[[ Available data open ]]
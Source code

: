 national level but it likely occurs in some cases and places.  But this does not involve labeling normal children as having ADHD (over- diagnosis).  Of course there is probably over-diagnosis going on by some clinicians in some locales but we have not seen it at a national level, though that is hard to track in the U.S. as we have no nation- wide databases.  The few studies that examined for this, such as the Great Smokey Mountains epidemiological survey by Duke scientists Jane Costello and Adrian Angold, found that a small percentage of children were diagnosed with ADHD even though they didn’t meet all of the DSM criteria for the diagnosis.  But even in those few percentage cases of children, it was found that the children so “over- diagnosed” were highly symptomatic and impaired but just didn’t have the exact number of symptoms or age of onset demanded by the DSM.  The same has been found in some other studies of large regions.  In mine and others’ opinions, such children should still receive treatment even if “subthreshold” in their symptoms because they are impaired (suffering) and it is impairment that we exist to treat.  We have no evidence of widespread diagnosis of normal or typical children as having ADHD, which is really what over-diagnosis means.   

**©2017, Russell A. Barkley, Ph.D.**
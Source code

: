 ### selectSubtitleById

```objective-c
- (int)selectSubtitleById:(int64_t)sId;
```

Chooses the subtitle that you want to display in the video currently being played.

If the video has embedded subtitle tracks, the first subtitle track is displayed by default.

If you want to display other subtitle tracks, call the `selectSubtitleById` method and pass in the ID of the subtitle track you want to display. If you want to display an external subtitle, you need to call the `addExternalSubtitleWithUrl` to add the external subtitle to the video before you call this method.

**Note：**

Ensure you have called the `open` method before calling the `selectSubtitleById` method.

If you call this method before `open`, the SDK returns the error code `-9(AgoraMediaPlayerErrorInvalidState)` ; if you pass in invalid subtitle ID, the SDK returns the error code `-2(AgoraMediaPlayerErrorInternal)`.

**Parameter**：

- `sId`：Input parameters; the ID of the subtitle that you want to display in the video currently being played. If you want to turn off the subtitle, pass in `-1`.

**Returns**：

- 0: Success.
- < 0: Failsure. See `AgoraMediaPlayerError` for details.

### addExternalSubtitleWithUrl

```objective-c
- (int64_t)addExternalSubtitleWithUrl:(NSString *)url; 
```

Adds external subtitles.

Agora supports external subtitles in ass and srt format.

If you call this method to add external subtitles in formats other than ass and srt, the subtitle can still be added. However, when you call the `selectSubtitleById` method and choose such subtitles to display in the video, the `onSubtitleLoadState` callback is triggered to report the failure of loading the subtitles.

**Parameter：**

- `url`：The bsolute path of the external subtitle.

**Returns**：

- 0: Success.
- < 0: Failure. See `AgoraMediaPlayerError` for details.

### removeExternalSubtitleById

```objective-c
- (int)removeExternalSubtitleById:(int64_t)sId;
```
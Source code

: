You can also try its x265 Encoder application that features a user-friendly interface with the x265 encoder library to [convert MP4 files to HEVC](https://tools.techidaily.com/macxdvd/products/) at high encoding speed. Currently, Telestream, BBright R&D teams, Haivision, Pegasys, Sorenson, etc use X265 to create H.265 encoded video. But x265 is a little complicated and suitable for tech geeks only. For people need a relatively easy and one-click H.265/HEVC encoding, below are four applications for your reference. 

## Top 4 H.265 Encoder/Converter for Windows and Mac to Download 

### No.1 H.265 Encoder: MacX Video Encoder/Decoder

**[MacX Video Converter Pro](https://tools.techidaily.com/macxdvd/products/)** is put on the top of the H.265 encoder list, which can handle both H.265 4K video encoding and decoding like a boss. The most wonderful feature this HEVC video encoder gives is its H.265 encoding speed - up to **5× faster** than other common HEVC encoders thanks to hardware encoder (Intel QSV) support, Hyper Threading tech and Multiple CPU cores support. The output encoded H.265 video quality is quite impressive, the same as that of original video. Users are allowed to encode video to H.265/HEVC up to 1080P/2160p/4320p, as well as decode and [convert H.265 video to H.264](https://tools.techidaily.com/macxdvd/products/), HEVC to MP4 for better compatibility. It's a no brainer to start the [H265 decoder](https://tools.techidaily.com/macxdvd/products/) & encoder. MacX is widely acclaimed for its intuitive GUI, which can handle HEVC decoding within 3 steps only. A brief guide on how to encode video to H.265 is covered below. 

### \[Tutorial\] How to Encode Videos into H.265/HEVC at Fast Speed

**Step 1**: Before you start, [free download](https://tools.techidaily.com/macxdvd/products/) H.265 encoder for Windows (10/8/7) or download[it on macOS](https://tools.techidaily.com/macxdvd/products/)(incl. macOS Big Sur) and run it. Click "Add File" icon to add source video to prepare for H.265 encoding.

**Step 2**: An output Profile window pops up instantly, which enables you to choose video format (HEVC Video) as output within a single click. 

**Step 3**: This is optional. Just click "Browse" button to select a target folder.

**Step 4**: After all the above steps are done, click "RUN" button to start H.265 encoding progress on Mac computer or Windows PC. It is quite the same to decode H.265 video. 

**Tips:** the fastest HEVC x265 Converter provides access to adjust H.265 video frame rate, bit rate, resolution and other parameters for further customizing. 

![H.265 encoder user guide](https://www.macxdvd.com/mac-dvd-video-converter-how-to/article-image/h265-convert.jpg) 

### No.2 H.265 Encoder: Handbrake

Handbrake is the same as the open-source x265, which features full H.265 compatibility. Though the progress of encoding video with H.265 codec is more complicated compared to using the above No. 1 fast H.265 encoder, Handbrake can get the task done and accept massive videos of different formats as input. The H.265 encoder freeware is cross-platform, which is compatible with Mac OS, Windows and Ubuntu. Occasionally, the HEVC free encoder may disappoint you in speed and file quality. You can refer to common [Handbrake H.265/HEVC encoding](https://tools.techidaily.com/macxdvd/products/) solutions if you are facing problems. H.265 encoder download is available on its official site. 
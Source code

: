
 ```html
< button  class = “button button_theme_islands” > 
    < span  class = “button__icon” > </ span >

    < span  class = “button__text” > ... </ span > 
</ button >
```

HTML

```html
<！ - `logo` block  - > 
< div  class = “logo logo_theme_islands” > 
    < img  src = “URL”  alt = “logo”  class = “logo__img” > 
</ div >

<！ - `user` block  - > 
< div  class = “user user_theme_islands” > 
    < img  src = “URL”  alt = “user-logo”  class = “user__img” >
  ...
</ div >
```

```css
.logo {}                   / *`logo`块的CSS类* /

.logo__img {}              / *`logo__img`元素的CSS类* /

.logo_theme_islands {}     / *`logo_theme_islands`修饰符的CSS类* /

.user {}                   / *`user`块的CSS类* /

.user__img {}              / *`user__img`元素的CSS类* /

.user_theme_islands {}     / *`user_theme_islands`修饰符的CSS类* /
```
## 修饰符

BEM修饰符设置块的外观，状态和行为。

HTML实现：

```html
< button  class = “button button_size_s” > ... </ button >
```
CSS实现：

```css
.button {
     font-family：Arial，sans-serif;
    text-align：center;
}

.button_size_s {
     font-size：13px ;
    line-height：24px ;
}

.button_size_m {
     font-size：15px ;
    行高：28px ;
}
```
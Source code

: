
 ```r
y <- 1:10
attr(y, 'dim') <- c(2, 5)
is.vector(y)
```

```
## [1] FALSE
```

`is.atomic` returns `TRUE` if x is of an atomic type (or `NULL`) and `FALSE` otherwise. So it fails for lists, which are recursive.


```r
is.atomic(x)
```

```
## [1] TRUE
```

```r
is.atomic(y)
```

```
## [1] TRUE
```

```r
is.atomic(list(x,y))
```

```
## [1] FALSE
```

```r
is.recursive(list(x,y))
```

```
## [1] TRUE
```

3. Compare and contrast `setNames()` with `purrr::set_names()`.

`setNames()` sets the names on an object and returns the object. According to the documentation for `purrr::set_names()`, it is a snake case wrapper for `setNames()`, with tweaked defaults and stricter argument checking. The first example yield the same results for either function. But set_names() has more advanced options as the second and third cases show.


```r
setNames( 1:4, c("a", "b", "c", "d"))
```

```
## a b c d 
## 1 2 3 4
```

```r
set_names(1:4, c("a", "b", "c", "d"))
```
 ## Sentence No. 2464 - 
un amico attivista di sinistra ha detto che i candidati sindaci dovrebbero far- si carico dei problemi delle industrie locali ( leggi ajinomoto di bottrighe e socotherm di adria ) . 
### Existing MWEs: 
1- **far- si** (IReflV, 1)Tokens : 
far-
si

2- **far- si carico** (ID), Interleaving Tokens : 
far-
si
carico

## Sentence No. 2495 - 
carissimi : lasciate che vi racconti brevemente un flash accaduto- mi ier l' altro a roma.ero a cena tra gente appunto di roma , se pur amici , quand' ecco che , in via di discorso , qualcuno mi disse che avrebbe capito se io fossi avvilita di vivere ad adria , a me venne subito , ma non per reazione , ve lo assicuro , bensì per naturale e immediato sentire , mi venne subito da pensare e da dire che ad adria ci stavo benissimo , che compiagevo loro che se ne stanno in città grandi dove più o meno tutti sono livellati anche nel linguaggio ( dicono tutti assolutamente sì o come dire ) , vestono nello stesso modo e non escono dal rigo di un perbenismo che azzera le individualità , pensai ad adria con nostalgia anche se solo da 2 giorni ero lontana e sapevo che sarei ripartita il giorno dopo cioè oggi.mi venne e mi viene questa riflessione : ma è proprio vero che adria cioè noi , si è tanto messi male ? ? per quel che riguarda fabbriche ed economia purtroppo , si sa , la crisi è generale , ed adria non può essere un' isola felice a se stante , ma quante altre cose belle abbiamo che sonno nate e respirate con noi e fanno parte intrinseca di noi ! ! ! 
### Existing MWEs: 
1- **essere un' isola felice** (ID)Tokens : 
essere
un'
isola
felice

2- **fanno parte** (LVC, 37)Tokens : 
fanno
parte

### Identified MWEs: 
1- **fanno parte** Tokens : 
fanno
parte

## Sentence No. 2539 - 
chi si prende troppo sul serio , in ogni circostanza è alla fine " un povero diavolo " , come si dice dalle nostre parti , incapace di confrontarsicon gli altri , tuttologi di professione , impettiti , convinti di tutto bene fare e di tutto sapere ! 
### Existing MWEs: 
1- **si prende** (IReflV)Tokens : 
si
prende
[[ Available data closed ]]
[What you have to do] Please return every line of the records that contains the word "atomic".

[Expected answer]
`is.atomic` returns `TRUE` if x is of an atomic type (or `NULL`) and `FALSE` otherwise. So it fails for lists, which are recursive.
is.atomic(x)
is.atomic(y)
is.atomic(list(x,y))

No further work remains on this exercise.